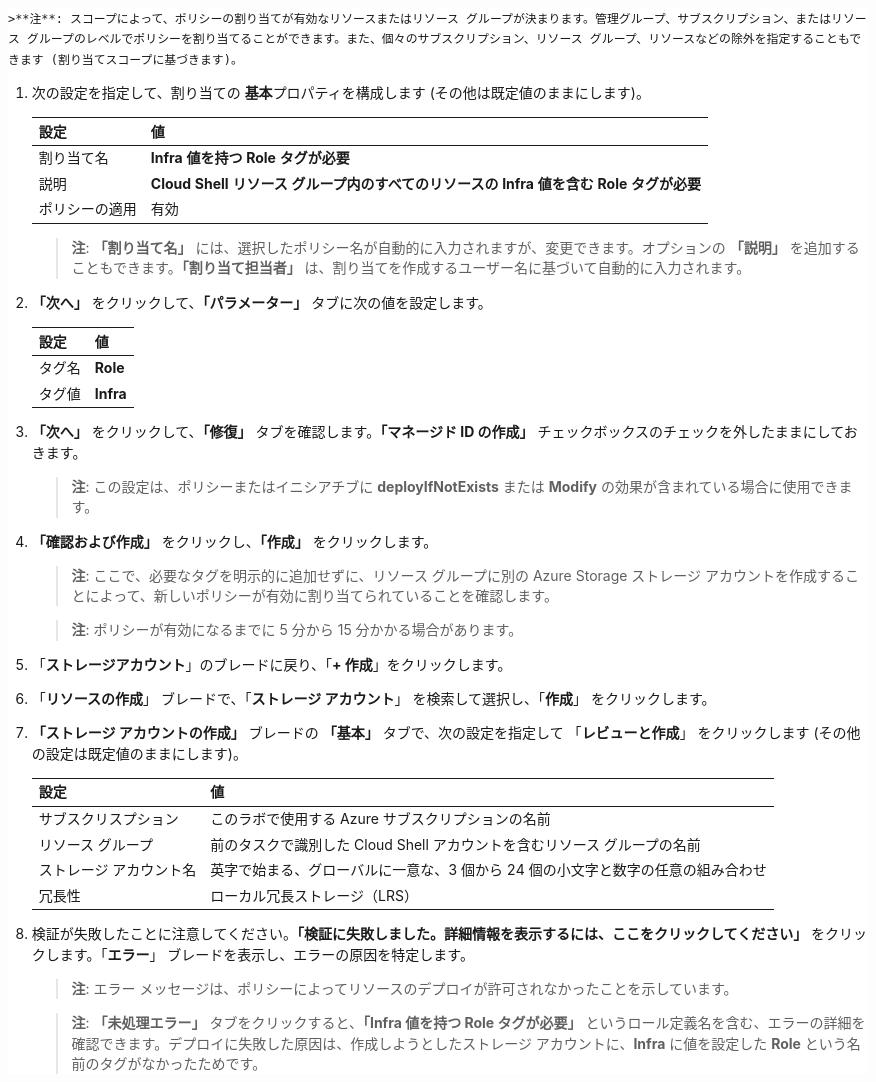     >**注**: スコープによって、ポリシーの割り当てが有効なリソースまたはリソース グループが決まります。管理グループ、サブスクリプション、またはリソース グループのレベルでポリシーを割り当てることができます。また、個々のサブスクリプション、リソース グループ、リソースなどの除外を指定することもできます (割り当てスコープに基づきます)。 

1. 次の設定を指定して、割り当ての **基本**プロパティを構成します (その他は既定値のままにします)。

    | 設定 | 値 |
    | --- | --- |
    | 割り当て名 | **Infra 値を持つ Role タグが必要**|
    | 説明 | **Cloud Shell リソース グループ内のすべてのリソースの Infra 値を含む Role タグが必要**|
    | ポリシーの適用 | 有効 |

    >**注**: **「割り当て名」** には、選択したポリシー名が自動的に入力されますが、変更できます。オプションの **「説明」** を追加することもできます。**「割り当て担当者」** は、割り当てを作成するユーザー名に基づいて自動的に入力されます。 

1. **「次へ」** をクリックして、**「パラメーター」** タブに次の値を設定します。

    | 設定 | 値 |
    | --- | --- |
    | タグ名 | **Role** |
    | タグ値 | **Infra** |

1. **「次へ」** をクリックして、**「修復」** タブを確認します。**「マネージド ID の作成」** チェックボックスのチェックを外したままにしておきます。 

    >**注**: この設定は、ポリシーまたはイニシアチブに **deployIfNotExists** または **Modify** の効果が含まれている場合に使用できます。

1. **「確認および作成」** をクリックし、**「作成」** をクリックします。

    >**注**: ここで、必要なタグを明示的に追加せずに、リソース グループに別の Azure Storage ストレージ アカウントを作成することによって、新しいポリシーが有効に割り当てられていることを確認します。 
    
    >**注**: ポリシーが有効になるまでに 5 分から 15 分かかる場合があります。

1. 「**ストレージアカウント**」のブレードに戻り、「**+ 作成**」をクリックします。

1. 「**リソースの作成**」 ブレードで、「**ストレージ アカウント**」 を検索して選択し、「**作成**」 をクリックします。 

1. **「ストレージ アカウントの作成」** ブレードの **「基本」** タブで、次の設定を指定して 「**レビューと作成**」 をクリックします (その他の設定は既定値のままにします)。

    | 設定 | 値 |
    | --- | --- |
    | サブスクリスプション | このラボで使用する Azure サブスクリプションの名前 |
    | リソース グループ | 前のタスクで識別した Cloud Shell アカウントを含むリソース グループの名前 |
    | ストレージ アカウント名 | 英字で始まる、グローバルに一意な、3 個から 24 個の小文字と数字の任意の組み合わせ |
    | 冗長性 | ローカル冗長ストレージ（LRS） |

1. 検証が失敗したことに注意してください。**「検証に失敗しました。詳細情報を表示するには、ここをクリックしてください」** をクリックします。「**エラー**」 ブレードを表示し、エラーの原因を特定します。 

    >**注**: エラー メッセージは、ポリシーによってリソースのデプロイが許可されなかったことを示しています。 

    > **注**: **「未処理エラー」** タブをクリックすると、**「Infra 値を持つ Role タグが必要」** というロール定義名を含む、エラーの詳細を確認できます。デプロイに失敗した原因は、作成しようとしたストレージ アカウントに、**Infra** に値を設定した **Role** という名前のタグがなかったためです。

━━━━━━━━━━━━━━━━━━━━━━━━━━━━━━

▶ PROMPT
In the listing above, find the line with "1. 「**リソースの作成**」 ブレードで、「**ストレージ" and the line with "アカウントを含むリソース グループの名前 |"; set down exactly those two lines and every line between them, nothing more.

▶ ANSWER TO THIS TASK
1. 「**リソースの作成**」 ブレードで、「**ストレージ アカウント**」 を検索して選択し、「**作成**」 をクリックします。 

1. **「ストレージ アカウントの作成」** ブレードの **「基本」** タブで、次の設定を指定して 「**レビューと作成**」 をクリックします (その他の設定は既定値のままにします)。

    | 設定 | 値 |
    | --- | --- |
    | サブスクリスプション | このラボで使用する Azure サブスクリプションの名前 |
    | リソース グループ | 前のタスクで識別した Cloud Shell アカウントを含むリソース グループの名前 |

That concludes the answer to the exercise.